“The boy named ——, whom I took as an apprentice a few weeks ago, was in the office yesterday (Sunday), with another boy, and amused himself by breaking the windows in an unoccupied house back of the office by throwing type at them. I sent for the owner of the building, and brought the boy before him; and he concluded to let the young scamp off on his paying damages.”
“Oct. 31. I am still overwhelmed with trouble in my business. The first sheet of the November number of the ‘Library’ is not yet printed.... Heard this morning that my clerk is sick with a fever,—another great inconvenience.... H—— is almost worn down with anxiety on my behalf. Everything seems to go wrong, and each succeeding week becomes worse than the last.”
This year was not an easy one for business men generally, and Walter Aimwell was not alone in suffering pecuniary difficulties. But all his troubles did not arise from the general condition of monetary affairs. No doubt a part must be attributed to a degree of dishonor in the character of some with whom he had dealings which a man of his purity and principle would not be likely to suspect.
“Saturday, Nov. 25. Another week of care and anxiety is over, and I find myself anxiously counting the remaining ones before I can hope for a decided relief!”
Very slowly, very conditionally, and with the continual deferring of hope which so unnerves the will and wearies the heart, came relief. He was not a man given to complaining, but here he makes a simple statement of his general experience for the year 1848:—
“The past year has opened a new chapter in my experience. I have felt more the realities of life than in any former year; and for the first time I have begun to learn what is meant by care and anxiety. The year 1848 has been a most trying one for business men, and perhaps I have had but my share of difficulty; but the trouble I have had in managing my business, and the unprecedented labor I have had to perform, have proved a burden from which I would gladly escape. The result has been that I have sold one-half the ‘Rambler’ at considerably less than its estimated value, for the purpose of securing assistance and relieving me of a part of my labor.”
On the first of January, 1849, he enters the marriage relation with Miss M. A. C. Bodge, of whose amiable qualities it is not becoming for me in this place to speak.

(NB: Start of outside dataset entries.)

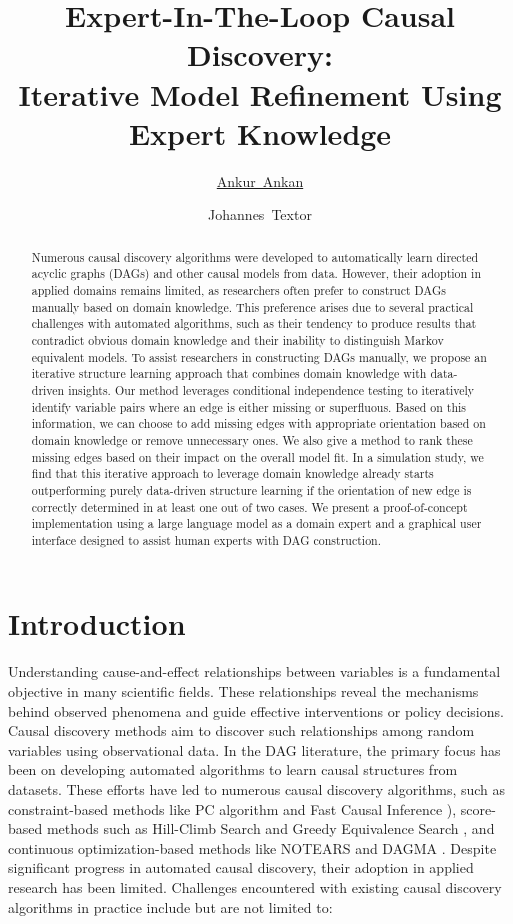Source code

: \documentclass{uai2025} %
\title{Expert-In-The-Loop Causal Discovery: \\ Iterative Model Refinement Using Expert Knowledge}
\author[1]{\href{mailto:<ankur.ankan@ru.nl>?Subject=Your UAI 2025 paper}{Ankur~Ankan}{}}
\author[1]{Johannes~Textor}
\affil[1]{%
    Institute for Computing and Information Sciences\\
    Radboud University\\
    Nijmegen, The Netherlands
}
\begin{document}
\maketitle

\begin{abstract}
	Numerous causal discovery algorithms were developed to automatically learn
	directed acyclic graphs (DAGs) and other causal models from data. However,
	their adoption in applied domains remains limited, as researchers often
	prefer to construct DAGs manually based on domain knowledge. This
	preference arises due to several practical challenges with automated
	algorithms, such as their tendency to produce results that contradict
	obvious domain knowledge and their inability to distinguish Markov equivalent
	models. To assist researchers in constructing DAGs manually, we propose an iterative
	structure learning approach that combines domain knowledge with
	data-driven insights. Our method leverages conditional independence
	testing to iteratively identify variable pairs where an edge is
	either missing or superfluous. Based on this information, we can choose
	to add missing edges with appropriate orientation based on domain
	knowledge or remove unnecessary ones. We also give a method to rank
	these missing edges based on their impact on the overall model fit.
	In a simulation study, we find that this iterative approach to leverage domain 
	knowledge already starts outperforming purely data-driven structure learning if 
	the orientation of new edge is correctly determined in at least one out of two cases.
	We present a proof-of-concept implementation using a large language 
	model as a domain expert and a graphical user interface designed to 
	assist human experts with DAG construction.
\end{abstract}

\section{Introduction}
Understanding cause-and-effect relationships between variables is a fundamental
objective in many scientific fields. These relationships reveal the mechanisms
behind observed phenomena and guide effective interventions or policy
decisions. Causal discovery methods aim to discover such relationships among
random variables using observational data. In the DAG literature, the primary
focus has been on developing automated algorithms to learn causal structures
from datasets. These efforts have led to numerous causal discovery algorithms,
such as constraint-based methods like PC algorithm \citep{Spirtes2001,KalischB07} 
and Fast Causal Inference \citep{Spirtes2000}), score-based methods such as Hill-Climb
Search and Greedy Equivalence Search \citep{Chickering2002}, and continuous
optimization-based methods like NOTEARS \citep{Zheng2018} and DAGMA
\citep{Bello2022}. Despite significant progress in automated causal discovery,
their adoption in applied research has been limited. Challenges encountered with existing
causal discovery algorithms in practice include but are not limited to:
\end{document}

In the latter part of the year 1848, he received some assistance both in pecuniary matters, and in the labor of conducting the business, but only so much as took off the actually unsupportable part of the burden; still remained as much to bear and to do as he seemed able to endure or to accomplish. Day after day, week after week, month after month, the short, significant, daily entries make the reader’s heart ache for the genuine suffering of an earnest and honest man, thrown, by the requirements of business intercourse, into relations so formal and artificial in their nature as to be of themselves somewhat distasteful to his eager, loving spirit, and also into the unmanageable perplexities that come when, for any reason, the complicated system of formal relations that is called the business world, is in any degree deranged. To all this, add contact with honest misfortune, blundering carelessness, selfishness in the degree of unblushing dishonor, and wilful malice, and we can conjecture a little of the much that this pitying, earnest, generous, honorable man was called to endure.